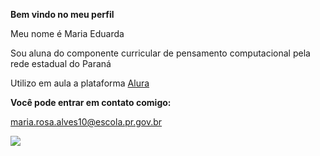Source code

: **Bem vindo no meu perfil**

Meu nome é Maria Eduarda

Sou aluna do componente curricular de pensamento computacional pela rede estadual do Paraná

Utilizo em aula a plataforma [Alura](htps://www.alura.com.br)

**Você pode entrar em contato comigo:**

maria.rosa.alves10@escola.pr.gov.br

![](https://tenor.com/pt-BR/view/asaprocky-rocky-tylerthecreator-tyler-gif-gif-7656482969145562926)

# [Task brief]
The listing must be returned in full and exactly, apart from its pictures.

# [Response box]
Source code

: **Bem vindo no meu perfil**

Meu nome é Maria Eduarda

Sou aluna do componente curricular de pensamento computacional pela rede estadual do Paraná

Utilizo em aula a plataforma [Alura](htps://www.alura.com.br)

**Você pode entrar em contato comigo:**

maria.rosa.alves10@escola.pr.gov.br

![](https://tenor.com/pt-BR/view/asaprocky-rocky-tylerthecreator-tyler-gif-gif-7656482969145562926)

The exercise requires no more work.